Like all honeymoons, the “Syrian revolutionary honeymoon”—in the words of Asef Bayat—was destined to end eventually. For nearly three months, many people were happy and in a celebratory mood after the fall of the Assad family regime, which had ruled the country for 54 suffocating years. But the end of the honeymoon came in a painful way: a hard awakening to five days of massacres in the coastal region between March 6 and 10. Most of the victims were Alawites, who make up close to 12% of Syria’s population and to whom the Assad family belongs. There had already been low-scale frictions and tensions in the region, with casualties from this confessional group [Alawites], but what began on March 6 was something else entirely—both in scale and in its semi-genocidal nature. People were targeted and entire families decimated for one reason only: being Alawite. Houses were burned, property stolen, elders insulted. The main sources for the carnage were the perpetrators themselves, who inadvertently—or even proudly—filmed their heinous crimes and shared them publicly.
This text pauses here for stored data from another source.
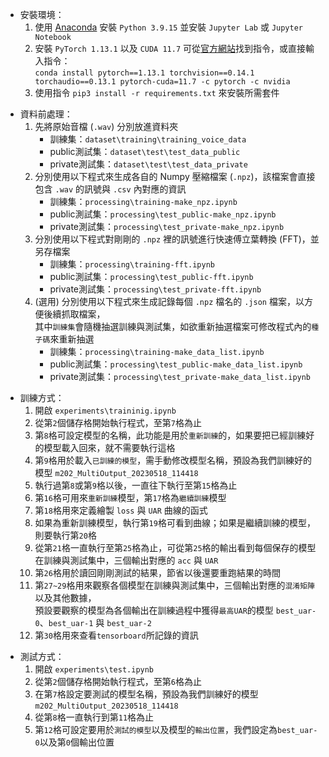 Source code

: - 安裝環境：
    1. 使用 [Anaconda](https://www.anaconda.com/download) 安裝 `Python 3.9.15`
    並安裝 `Jupyter Lab` 或 `Jupyter Notebook`
    2. 安裝 `PyTorch 1.13.1` 以及 `CUDA 11.7` 可從[官方網站](https://pytorch.org/get-started/previous-versions/)找到指令，或直接輸入指令：  
    `conda install pytorch==1.13.1 torchvision==0.14.1 torchaudio==0.13.1 pytorch-cuda=11.7 -c pytorch -c nvidia`
    3. 使用指令 `pip3 install -r requirements.txt` 來安裝所需套件

+ 資料前處理：
    1. 先將原始音檔 (`.wav`) 分別放進資料夾
        - 訓練集：`dataset\training\training_voice_data`
        - public測試集：`dataset\test\test_data_public`
        - private測試集：`dataset\test\test_data_private`
    2. 分別使用以下程式來生成各自的 Numpy 壓縮檔案 (`.npz`)，該檔案會直接包含 `.wav` 的訊號與 `.csv` 內對應的資訊
        - 訓練集：`processing\training-make_npz.ipynb`
        - public測試集：`processing\test_public-make_npz.ipynb`
        - private測試集：`processing\test_private-make_npz.ipynb`
    3. 分別使用以下程式對剛剛的 `.npz` 裡的訊號進行快速傅立葉轉換 (FFT)，並另存檔案
        - 訓練集：`processing\training-fft.ipynb`
        - public測試集：`processing\test_public-fft.ipynb`
        - private測試集：`processing\test_private-fft.ipynb`
    4. (選用) 分別使用以下程式來生成記錄每個 `.npz` 檔名的 `.json` 檔案，以方便後續抓取檔案，  
    其中`訓練集`會隨機抽選訓練與測試集，如欲重新抽選檔案可修改程式內的`種子碼`來重新抽選
        - 訓練集：`processing\training-make_data_list.ipynb`
        - public測試集：`processing\test_public-make_data_list.ipynb`
        - private測試集：`processing\test_private-make_data_list.ipynb`
    
- 訓練方式：
    1. 開啟 `experiments\traininig.ipynb`
    2. 從第`2`個儲存格開始執行程式，至第`7`格為止
    3. 第`8`格可設定模型的名稱，此功能是用於`重新訓練`的，如果要把已經訓練好的模型載入回來，就不需要執行這格
    4. 第`9`格用於載入`已訓練的模型`，需手動修改模型名稱，預設為我們訓練好的模型 `m202_MultiOutput_20230518_114418`
    5. 執行過第`8`或第`9`格以後，一直往下執行至第`15`格為止
    6. 第`16`格可用來`重新訓練`模型，第`17`格為`繼續訓練`模型
    7. 第`18`格用來定義繪製 `loss` 與 `UAR` 曲線的函式
    8. 如果為重新訓練模型，執行第`19`格可看到曲線；如果是繼續訓練的模型，則要執行第`20`格
    9. 從第`21`格一直執行至第`25`格為止，可從第`25`格的輸出看到每個保存的模型在訓練與測試集中，三個輸出對應的 `acc` 與 `UAR`
    10. 第`26`格用於讀回剛剛測試的結果，節省以後還要重跑結果的時間
    11. 第`27~29`格用來觀察各個模型在訓練與測試集中，三個輸出對應的`混淆矩陣`以及其他數據，  
    預設要觀察的模型為各個輸出在訓練過程中獲得`最高UAR`的模型 `best_uar-0`、`best_uar-1` 與 `best_uar-2`
    12. 第`30`格用來查看`tensorboard`所記錄的資訊

+ 測試方式：
    1. 開啟 `experiments\test.ipynb`
    2. 從第`2`個儲存格開始執行程式，至第`6`格為止
    3. 在第`7`格設定要測試的模型名稱，預設為我們訓練好的模型 `m202_MultiOutput_20230518_114418`
    4. 從第`8`格一直執行到第`11`格為止
    5. 第`12`格可設定要用於`測試的模型`以及模型的`輸出位置`，我們設定為`best_uar-0`以及第`0`個輸出位置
It was a deep shock, a traumatizing experience for Syrians who had hoped that the monstrous times were now behind them.
On the fourth day of the massacres, the transitional president, Ahmad al-Sharaa, established a committee to investigate “the events in the coast.” A man who seems to believe deeply in the power of committees, he formed another one—a civil peace committee—and appointed an Alawite, a childhood friend of his, as one of its three members.
The bloodshed began when some armed loyalists of the fallen regime attacked General Security forces in rural parts of Latakia, killing some and capturing others. This appears to have triggered a wave of panic among many Sunni communities, afraid they might lose the power they had only just gained. The fear was stoked by mosque imams who called people to jihad. Thousands of armed men stormed Alawite villages and began killing in a Rwandan-like fashion—though on a smaller scale and over a shorter time. Some of the perpetrators were driven by religious doctrines that viewed Alawites as infidels; they targeted men of fighting age. Others were fueled by sectarian hatred, believing all Alawites to be loyalists of the Assad regime; these attackers killed indiscriminately, slaughtering entire families—even children. The role of General Security personnel was mixed: some protected civilians, while others participated in the massacres.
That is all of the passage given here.